Je n’ai jamais aimé parler de l’avenir. Les événements de questions-réponses ont tendance à finir par être comme une sorte de jeu de société dans lequel on me demande de commenter les derniers mots à la mode technologiques comme s’il s’agissait d’indicateurs d’investissements potentiels : blockchain, impression 3D ou CRISPR. Le public a rarement un réel intérêt à en apprendre davantage sur les nouvelles technologies ou leur impact potentiel, au-delà de la capacité de discerner s’il faut ou non investir dans celles-ci. Mais l’argent vient en premier, alors j’ai accepté le job.

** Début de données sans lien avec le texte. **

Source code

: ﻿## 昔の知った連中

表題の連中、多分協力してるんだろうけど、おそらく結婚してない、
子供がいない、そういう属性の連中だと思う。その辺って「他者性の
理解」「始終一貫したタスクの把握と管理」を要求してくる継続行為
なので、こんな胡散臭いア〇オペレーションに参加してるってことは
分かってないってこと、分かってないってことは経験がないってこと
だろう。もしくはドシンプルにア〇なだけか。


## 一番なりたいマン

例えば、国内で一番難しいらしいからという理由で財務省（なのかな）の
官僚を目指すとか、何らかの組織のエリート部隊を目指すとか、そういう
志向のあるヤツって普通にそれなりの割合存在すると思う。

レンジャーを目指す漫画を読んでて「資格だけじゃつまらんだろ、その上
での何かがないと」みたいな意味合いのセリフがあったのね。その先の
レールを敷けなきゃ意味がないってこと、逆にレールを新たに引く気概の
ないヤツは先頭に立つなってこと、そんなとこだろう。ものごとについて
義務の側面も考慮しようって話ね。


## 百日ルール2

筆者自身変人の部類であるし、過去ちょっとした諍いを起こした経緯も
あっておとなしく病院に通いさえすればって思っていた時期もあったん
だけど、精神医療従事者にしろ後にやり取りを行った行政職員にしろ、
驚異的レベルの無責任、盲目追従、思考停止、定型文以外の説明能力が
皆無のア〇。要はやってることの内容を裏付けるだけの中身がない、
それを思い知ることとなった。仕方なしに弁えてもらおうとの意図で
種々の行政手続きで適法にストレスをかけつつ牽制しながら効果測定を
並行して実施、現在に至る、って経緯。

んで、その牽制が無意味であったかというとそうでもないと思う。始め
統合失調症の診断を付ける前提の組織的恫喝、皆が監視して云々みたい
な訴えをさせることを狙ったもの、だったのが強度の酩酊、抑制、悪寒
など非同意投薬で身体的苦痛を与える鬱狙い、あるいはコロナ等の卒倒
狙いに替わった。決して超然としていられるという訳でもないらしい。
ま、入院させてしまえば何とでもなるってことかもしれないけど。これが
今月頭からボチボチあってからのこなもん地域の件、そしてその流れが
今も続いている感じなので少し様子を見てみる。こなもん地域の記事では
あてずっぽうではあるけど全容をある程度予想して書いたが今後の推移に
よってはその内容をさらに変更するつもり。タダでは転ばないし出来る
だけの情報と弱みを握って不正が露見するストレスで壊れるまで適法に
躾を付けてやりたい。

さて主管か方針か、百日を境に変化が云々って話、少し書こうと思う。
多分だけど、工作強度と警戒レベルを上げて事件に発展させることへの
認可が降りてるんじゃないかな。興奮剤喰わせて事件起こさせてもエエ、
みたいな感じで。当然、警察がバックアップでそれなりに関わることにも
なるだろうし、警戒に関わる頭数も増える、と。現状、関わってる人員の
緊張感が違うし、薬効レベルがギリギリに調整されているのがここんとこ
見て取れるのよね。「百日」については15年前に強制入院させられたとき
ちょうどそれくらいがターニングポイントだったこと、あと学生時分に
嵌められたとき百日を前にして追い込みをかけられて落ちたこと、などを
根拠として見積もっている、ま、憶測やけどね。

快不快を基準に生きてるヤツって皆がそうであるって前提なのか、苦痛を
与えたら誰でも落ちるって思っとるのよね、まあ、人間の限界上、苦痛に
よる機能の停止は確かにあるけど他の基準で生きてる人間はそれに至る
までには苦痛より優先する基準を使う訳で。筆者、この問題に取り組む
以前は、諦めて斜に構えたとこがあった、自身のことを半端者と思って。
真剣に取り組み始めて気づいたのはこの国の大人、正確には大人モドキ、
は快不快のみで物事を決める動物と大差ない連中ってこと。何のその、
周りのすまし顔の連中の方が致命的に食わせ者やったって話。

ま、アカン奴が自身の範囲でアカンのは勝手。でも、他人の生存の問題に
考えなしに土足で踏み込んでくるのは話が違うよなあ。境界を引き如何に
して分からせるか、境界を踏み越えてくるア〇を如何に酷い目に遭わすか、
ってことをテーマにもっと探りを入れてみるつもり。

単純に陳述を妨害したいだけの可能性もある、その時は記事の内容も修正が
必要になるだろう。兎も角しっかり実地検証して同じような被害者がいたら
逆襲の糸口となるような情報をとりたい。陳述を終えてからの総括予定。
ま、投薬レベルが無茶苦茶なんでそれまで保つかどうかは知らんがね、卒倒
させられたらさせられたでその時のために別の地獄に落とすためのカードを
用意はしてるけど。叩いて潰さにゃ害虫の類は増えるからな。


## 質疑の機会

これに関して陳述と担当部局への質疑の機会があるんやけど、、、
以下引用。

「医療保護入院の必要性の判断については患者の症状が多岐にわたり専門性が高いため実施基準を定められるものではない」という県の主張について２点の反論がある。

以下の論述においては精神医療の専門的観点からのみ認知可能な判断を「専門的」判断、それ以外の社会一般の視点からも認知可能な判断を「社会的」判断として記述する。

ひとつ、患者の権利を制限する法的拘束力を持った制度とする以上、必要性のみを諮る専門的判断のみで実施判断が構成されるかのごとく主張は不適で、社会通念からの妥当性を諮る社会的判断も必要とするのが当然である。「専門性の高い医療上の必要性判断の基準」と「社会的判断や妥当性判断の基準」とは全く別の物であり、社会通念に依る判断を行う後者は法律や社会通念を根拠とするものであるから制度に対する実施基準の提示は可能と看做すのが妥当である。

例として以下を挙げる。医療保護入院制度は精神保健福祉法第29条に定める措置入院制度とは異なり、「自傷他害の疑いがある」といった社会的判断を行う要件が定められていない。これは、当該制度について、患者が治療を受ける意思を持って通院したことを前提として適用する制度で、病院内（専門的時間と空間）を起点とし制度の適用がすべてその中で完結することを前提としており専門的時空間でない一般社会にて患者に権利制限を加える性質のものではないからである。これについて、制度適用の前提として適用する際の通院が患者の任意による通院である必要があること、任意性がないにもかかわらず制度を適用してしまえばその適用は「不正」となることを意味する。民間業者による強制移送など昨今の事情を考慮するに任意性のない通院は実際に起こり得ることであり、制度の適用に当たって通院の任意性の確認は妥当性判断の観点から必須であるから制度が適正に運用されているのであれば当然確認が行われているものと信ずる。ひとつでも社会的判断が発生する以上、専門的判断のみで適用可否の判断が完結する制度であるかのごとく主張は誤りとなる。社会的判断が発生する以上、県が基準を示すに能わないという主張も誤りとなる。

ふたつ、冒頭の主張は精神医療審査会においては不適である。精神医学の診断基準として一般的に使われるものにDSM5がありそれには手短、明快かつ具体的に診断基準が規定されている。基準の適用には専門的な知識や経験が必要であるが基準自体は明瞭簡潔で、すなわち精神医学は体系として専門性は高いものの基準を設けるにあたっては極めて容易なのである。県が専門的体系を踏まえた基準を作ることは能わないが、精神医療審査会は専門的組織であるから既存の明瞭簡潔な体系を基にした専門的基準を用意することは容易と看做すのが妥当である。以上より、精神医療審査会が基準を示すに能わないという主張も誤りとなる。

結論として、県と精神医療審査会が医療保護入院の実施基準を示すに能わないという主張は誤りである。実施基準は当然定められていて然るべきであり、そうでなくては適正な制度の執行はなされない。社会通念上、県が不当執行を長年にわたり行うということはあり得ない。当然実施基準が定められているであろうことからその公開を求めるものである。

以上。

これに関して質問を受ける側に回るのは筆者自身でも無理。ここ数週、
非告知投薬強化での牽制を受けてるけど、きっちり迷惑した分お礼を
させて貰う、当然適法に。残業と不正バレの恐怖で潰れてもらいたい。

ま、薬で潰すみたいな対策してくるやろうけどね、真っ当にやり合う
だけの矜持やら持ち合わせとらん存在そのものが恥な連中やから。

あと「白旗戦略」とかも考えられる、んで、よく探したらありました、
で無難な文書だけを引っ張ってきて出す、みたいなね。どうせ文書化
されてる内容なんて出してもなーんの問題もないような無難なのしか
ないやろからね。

À mon arrivée, je pensais qu’ils me conduiraient au vestiaire, mais au lieu de mettre un micro ou de m’emmener sur scène, ils m’ont laissé assis à une table ronde et ont introduit mon public : cinq gars super-riches (oui, tous des hommes), et des échelons supérieurs du monde des fonds spéculatifs. Après avoir échangé quelques mots, je me suis vite rendu compte qu’ils n’avaient aucun intérêt pour le contenu que j’avais préparé sur l’avenir de la technologie. Ils sont venus avec leur propre batterie de questions préparées.

Ils ont commencé par soulever des questions assez anodines comme Ethereum ou bitcoin ? L’informatique quantique est-elle réelle ? Cependant, lentement mais sûrement, ils déplaçaient leurs questions vers les questions qui les préoccupaient vraiment.

Quelle région serait la moins touchée par la crise provoquée par le changement climatique, la Nouvelle-Zélande ou l’Alaska ? Google considère-t-il vraiment Ray Kurzweil une maison pour loger son esprit ? Votre conscience survivra-t-elle à la transition, ou une toute nouvelle volonté périra-t-elle et renaîtra-t-elle ? Et finalement, un directeur général d’une maison de courtage a commenté qu’un bunker était sur le point d’être achevé et a posé la question: « Comment vais-je réussir à imposer mon autorité sur mon agent de sécurité après l’événement ? »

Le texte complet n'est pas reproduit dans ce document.